- WORK INSTRUCTION -
Output the listing below verbatim.
*** Opening of EXTRACTED ENTRIES ***
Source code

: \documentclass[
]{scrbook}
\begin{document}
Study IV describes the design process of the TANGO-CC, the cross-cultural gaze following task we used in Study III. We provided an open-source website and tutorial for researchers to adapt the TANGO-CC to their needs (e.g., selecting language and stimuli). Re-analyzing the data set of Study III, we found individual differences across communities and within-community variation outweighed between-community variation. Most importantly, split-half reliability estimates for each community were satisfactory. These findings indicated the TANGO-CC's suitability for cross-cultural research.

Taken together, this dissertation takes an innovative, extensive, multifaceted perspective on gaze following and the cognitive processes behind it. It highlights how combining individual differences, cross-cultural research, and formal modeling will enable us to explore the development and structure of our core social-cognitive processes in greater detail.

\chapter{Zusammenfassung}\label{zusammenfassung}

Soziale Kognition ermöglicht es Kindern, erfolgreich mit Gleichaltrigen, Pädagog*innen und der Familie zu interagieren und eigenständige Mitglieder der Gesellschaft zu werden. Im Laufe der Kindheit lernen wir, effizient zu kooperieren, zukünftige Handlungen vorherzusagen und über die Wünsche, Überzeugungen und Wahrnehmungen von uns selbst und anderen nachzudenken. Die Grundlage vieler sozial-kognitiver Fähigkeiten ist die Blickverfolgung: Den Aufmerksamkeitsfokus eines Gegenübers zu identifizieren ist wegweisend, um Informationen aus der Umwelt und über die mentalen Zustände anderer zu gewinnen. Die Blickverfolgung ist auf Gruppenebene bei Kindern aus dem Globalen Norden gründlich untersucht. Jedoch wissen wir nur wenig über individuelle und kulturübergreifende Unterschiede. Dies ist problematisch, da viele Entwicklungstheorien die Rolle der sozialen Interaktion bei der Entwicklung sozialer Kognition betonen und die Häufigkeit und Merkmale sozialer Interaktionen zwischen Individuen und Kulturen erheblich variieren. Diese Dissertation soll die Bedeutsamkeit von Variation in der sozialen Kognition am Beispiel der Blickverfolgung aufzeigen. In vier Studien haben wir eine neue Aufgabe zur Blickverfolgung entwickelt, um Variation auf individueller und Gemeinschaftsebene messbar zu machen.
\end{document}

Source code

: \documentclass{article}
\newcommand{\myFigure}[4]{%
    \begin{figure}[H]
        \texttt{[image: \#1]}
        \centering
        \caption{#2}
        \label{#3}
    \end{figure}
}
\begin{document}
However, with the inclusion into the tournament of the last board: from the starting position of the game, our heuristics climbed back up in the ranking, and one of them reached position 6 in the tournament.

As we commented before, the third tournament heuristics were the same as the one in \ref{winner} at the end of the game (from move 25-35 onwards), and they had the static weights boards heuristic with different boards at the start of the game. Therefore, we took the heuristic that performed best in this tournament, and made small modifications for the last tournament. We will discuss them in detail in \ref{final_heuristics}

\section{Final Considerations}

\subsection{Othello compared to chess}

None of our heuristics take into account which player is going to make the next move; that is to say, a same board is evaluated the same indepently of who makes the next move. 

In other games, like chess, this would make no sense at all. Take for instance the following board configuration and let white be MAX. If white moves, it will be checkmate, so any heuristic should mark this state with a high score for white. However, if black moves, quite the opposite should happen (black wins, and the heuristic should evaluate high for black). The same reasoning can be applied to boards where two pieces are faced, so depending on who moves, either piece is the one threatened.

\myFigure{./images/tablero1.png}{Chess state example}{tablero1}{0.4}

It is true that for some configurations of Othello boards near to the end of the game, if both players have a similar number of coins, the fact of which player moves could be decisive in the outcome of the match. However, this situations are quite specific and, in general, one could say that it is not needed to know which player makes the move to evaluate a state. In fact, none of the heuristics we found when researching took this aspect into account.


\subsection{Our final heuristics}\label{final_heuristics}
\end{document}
*** Close of EXTRACTED ENTRIES ***
- YOUR RESPONSE -
Source code

: \documentclass[
]{scrbook}
\begin{document}
Study IV describes the design process of the TANGO-CC, the cross-cultural gaze following task we used in Study III. We provided an open-source website and tutorial for researchers to adapt the TANGO-CC to their needs (e.g., selecting language and stimuli). Re-analyzing the data set of Study III, we found individual differences across communities and within-community variation outweighed between-community variation. Most importantly, split-half reliability estimates for each community were satisfactory. These findings indicated the TANGO-CC's suitability for cross-cultural research.

Taken together, this dissertation takes an innovative, extensive, multifaceted perspective on gaze following and the cognitive processes behind it. It highlights how combining individual differences, cross-cultural research, and formal modeling will enable us to explore the development and structure of our core social-cognitive processes in greater detail.

\chapter{Zusammenfassung}\label{zusammenfassung}

Soziale Kognition ermöglicht es Kindern, erfolgreich mit Gleichaltrigen, Pädagog*innen und der Familie zu interagieren und eigenständige Mitglieder der Gesellschaft zu werden. Im Laufe der Kindheit lernen wir, effizient zu kooperieren, zukünftige Handlungen vorherzusagen und über die Wünsche, Überzeugungen und Wahrnehmungen von uns selbst und anderen nachzudenken. Die Grundlage vieler sozial-kognitiver Fähigkeiten ist die Blickverfolgung: Den Aufmerksamkeitsfokus eines Gegenübers zu identifizieren ist wegweisend, um Informationen aus der Umwelt und über die mentalen Zustände anderer zu gewinnen. Die Blickverfolgung ist auf Gruppenebene bei Kindern aus dem Globalen Norden gründlich untersucht. Jedoch wissen wir nur wenig über individuelle und kulturübergreifende Unterschiede. Dies ist problematisch, da viele Entwicklungstheorien die Rolle der sozialen Interaktion bei der Entwicklung sozialer Kognition betonen und die Häufigkeit und Merkmale sozialer Interaktionen zwischen Individuen und Kulturen erheblich variieren. Diese Dissertation soll die Bedeutsamkeit von Variation in der sozialen Kognition am Beispiel der Blickverfolgung aufzeigen. In vier Studien haben wir eine neue Aufgabe zur Blickverfolgung entwickelt, um Variation auf individueller und Gemeinschaftsebene messbar zu machen.
\end{document}

Source code

: \documentclass{article}
\newcommand{\myFigure}[4]{%
    \begin{figure}[H]
        \texttt{[image: \#1]}
        \centering
        \caption{#2}
        \label{#3}
    \end{figure}
}
\begin{document}
However, with the inclusion into the tournament of the last board: from the starting position of the game, our heuristics climbed back up in the ranking, and one of them reached position 6 in the tournament.

As we commented before, the third tournament heuristics were the same as the one in \ref{winner} at the end of the game (from move 25-35 onwards), and they had the static weights boards heuristic with different boards at the start of the game. Therefore, we took the heuristic that performed best in this tournament, and made small modifications for the last tournament. We will discuss them in detail in \ref{final_heuristics}

\section{Final Considerations}

\subsection{Othello compared to chess}

None of our heuristics take into account which player is going to make the next move; that is to say, a same board is evaluated the same indepently of who makes the next move. 

In other games, like chess, this would make no sense at all. Take for instance the following board configuration and let white be MAX. If white moves, it will be checkmate, so any heuristic should mark this state with a high score for white. However, if black moves, quite the opposite should happen (black wins, and the heuristic should evaluate high for black). The same reasoning can be applied to boards where two pieces are faced, so depending on who moves, either piece is the one threatened.

\myFigure{./images/tablero1.png}{Chess state example}{tablero1}{0.4}

It is true that for some configurations of Othello boards near to the end of the game, if both players have a similar number of coins, the fact of which player moves could be decisive in the outcome of the match. However, this situations are quite specific and, in general, one could say that it is not needed to know which player makes the move to evaluate a state. In fact, none of the heuristics we found when researching took this aspect into account.


\subsection{Our final heuristics}\label{final_heuristics}
\end{document}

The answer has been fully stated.